┌─ DATA TO EXAMINE

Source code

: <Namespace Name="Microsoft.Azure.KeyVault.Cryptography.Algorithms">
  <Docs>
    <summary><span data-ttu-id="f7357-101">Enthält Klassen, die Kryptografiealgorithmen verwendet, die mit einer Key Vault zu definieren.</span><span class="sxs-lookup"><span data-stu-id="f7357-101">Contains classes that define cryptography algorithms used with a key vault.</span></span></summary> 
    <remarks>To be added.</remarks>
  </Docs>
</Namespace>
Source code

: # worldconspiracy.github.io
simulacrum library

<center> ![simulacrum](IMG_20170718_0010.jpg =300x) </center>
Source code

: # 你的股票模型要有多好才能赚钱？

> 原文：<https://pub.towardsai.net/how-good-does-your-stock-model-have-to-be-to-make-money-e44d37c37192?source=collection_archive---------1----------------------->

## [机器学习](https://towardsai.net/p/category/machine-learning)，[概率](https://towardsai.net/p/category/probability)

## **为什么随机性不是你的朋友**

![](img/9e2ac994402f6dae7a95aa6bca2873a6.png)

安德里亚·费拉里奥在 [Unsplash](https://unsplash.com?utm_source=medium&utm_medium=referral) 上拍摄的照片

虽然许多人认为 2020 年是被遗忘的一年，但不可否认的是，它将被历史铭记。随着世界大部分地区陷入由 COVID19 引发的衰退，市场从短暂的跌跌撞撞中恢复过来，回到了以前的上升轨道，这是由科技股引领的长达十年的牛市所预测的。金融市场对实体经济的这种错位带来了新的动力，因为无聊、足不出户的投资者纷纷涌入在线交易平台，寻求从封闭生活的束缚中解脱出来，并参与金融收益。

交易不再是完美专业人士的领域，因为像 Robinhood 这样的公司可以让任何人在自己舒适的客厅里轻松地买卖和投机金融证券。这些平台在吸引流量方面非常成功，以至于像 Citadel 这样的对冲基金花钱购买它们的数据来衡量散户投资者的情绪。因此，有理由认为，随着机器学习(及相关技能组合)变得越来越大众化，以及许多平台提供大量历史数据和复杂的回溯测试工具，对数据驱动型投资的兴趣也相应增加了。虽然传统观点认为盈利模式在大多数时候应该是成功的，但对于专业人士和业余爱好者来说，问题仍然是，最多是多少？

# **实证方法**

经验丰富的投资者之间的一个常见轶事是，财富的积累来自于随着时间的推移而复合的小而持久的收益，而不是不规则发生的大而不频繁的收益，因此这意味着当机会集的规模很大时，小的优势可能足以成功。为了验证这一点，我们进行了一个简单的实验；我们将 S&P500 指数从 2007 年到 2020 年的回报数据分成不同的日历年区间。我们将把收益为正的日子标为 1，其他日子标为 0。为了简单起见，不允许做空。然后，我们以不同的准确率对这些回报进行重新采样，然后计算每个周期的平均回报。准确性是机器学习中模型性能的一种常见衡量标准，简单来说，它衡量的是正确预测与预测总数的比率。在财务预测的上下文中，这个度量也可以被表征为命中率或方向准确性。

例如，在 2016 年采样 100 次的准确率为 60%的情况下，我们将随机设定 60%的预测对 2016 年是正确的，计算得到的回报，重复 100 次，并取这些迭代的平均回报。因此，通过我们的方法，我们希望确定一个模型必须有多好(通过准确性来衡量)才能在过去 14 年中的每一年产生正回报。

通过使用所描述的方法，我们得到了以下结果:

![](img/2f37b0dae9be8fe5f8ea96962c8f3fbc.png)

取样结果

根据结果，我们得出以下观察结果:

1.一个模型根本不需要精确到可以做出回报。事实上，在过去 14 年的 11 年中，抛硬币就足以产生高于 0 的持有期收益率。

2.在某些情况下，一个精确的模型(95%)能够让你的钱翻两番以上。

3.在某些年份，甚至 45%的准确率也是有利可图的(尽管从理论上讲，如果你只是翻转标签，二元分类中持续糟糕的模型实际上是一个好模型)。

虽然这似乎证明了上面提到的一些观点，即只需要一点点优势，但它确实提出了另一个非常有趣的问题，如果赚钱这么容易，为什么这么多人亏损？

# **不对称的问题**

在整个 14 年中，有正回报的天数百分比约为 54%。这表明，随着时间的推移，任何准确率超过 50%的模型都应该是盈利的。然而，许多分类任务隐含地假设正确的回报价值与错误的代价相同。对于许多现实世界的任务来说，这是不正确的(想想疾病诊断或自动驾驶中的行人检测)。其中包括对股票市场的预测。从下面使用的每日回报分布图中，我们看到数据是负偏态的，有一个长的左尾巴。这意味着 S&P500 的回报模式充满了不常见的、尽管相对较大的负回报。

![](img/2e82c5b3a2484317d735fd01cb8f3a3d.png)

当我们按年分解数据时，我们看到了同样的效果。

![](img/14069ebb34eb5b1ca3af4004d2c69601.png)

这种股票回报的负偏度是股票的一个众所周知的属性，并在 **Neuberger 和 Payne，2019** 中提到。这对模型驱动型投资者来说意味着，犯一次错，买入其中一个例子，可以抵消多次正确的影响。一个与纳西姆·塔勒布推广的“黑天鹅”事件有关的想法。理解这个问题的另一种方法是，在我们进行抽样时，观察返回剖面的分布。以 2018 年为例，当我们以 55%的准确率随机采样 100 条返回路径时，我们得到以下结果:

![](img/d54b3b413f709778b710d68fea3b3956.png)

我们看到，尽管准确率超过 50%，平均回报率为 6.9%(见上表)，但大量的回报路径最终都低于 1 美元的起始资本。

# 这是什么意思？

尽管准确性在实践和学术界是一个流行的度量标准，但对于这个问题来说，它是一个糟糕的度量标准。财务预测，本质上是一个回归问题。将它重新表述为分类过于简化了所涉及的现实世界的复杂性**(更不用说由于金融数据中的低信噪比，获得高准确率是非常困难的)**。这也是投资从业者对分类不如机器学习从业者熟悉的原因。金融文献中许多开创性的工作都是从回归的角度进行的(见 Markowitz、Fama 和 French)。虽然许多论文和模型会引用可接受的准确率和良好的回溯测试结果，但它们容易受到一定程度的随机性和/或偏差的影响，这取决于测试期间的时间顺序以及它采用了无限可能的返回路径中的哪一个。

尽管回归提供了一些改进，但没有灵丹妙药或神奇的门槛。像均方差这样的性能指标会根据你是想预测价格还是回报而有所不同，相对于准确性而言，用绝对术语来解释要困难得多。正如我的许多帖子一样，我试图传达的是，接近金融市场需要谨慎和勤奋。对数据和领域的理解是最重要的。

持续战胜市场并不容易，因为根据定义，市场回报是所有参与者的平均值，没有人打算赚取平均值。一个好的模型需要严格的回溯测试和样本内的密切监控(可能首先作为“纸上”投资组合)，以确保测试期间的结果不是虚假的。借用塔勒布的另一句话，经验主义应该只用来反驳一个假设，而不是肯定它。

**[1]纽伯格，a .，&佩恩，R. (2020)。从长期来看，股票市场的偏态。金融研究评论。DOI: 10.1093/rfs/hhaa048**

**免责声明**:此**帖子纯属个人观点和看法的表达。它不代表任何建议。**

└─

### WHAT IS NEEDED
In the entries above, find every line with the word "Namespace" and list it.

### SOLVED EXERCISE
: <Namespace Name="Microsoft.Azure.KeyVault.Cryptography.Algorithms">
</Namespace>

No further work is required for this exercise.